(Extracted records)
━━━━━━━━━━
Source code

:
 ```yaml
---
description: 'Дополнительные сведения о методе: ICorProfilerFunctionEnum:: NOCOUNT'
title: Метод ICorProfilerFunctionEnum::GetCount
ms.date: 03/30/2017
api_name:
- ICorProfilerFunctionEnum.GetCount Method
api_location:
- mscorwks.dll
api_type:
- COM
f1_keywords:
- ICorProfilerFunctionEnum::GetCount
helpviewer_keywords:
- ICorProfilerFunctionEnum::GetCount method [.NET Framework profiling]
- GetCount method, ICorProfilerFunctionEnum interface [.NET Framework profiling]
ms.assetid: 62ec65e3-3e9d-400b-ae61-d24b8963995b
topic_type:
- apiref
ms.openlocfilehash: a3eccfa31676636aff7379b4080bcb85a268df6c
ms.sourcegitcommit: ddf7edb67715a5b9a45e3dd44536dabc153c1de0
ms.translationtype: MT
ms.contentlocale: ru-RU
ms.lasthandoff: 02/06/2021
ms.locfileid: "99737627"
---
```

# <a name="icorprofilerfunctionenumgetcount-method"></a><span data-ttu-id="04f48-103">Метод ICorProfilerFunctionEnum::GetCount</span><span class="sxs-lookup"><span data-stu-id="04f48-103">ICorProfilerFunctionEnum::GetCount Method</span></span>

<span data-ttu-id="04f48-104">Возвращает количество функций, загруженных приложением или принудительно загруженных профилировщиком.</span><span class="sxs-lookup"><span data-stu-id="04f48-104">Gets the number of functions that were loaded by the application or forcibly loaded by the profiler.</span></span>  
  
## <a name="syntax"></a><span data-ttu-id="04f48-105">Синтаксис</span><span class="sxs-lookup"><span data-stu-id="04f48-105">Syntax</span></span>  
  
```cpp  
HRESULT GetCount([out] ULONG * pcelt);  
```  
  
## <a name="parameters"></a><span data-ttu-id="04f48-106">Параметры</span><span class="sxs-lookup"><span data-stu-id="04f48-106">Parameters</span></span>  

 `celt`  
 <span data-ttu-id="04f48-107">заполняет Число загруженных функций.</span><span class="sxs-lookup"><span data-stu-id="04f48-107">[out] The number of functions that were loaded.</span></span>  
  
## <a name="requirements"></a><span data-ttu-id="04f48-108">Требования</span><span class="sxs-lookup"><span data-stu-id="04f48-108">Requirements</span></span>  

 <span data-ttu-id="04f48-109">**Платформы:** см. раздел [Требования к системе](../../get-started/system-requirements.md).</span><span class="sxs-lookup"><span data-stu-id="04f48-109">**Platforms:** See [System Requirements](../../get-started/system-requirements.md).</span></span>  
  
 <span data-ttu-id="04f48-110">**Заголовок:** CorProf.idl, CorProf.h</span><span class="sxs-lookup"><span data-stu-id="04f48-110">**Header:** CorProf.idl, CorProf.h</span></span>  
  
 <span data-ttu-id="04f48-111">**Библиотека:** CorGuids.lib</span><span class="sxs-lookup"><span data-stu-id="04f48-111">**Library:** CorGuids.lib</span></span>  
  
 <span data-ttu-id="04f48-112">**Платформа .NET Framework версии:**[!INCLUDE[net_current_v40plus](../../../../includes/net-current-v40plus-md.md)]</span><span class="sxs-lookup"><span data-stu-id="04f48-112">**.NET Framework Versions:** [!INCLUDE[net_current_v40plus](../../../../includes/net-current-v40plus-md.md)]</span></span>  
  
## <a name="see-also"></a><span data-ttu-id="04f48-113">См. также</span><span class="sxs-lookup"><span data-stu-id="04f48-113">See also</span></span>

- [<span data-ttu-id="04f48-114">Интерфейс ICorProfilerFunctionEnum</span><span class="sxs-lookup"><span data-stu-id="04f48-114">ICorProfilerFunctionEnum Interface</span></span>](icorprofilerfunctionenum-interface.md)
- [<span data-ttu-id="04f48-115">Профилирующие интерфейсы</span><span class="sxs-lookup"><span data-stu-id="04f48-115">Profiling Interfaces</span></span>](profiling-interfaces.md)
━━━━━━━━━━
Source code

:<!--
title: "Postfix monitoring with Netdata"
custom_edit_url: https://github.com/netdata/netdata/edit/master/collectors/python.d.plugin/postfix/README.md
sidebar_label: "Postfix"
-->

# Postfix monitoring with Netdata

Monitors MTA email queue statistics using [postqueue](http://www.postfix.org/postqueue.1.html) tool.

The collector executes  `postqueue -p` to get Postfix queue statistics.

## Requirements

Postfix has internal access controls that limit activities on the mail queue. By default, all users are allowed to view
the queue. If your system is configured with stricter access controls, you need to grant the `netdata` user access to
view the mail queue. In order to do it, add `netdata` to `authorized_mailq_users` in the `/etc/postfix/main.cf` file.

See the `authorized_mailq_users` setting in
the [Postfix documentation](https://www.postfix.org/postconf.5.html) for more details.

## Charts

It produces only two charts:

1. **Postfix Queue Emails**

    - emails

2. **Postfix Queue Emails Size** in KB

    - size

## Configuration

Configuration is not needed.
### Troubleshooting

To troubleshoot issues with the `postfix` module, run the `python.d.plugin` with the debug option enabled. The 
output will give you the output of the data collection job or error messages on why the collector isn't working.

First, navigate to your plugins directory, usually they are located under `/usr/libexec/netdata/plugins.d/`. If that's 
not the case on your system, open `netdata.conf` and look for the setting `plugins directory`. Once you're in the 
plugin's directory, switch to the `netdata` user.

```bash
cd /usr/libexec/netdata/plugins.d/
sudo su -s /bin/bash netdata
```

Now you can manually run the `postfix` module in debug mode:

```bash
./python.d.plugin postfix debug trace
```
━━━━━━━━━━
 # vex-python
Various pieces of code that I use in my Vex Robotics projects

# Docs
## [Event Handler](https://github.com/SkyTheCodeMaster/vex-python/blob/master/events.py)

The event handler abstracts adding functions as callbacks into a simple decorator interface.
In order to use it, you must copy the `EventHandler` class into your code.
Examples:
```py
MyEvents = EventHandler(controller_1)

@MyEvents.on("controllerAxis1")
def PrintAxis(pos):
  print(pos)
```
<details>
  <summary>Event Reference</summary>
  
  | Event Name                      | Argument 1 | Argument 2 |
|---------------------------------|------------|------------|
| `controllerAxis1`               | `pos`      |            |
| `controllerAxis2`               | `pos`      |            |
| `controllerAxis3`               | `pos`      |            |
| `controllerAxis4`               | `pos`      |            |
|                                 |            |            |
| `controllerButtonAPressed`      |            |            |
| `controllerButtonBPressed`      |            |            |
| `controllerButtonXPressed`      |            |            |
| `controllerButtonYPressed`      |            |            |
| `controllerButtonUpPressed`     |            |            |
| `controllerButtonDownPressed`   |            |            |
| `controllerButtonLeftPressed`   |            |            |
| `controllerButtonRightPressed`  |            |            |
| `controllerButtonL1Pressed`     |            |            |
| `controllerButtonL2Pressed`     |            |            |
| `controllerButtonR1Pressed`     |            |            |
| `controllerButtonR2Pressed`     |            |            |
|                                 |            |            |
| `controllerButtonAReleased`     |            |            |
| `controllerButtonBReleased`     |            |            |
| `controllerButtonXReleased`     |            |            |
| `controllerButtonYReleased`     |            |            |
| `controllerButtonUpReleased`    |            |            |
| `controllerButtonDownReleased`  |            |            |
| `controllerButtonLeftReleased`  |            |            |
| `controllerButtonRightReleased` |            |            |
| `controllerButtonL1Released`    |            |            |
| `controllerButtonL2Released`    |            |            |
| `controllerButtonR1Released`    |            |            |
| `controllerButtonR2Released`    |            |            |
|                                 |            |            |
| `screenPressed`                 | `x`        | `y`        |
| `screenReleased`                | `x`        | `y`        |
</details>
━━━━━━━━━━
- PROBLEM TO WORK ON
Please go over the data above and tally every line holding "python"; reply only with the count.

- RESULT
5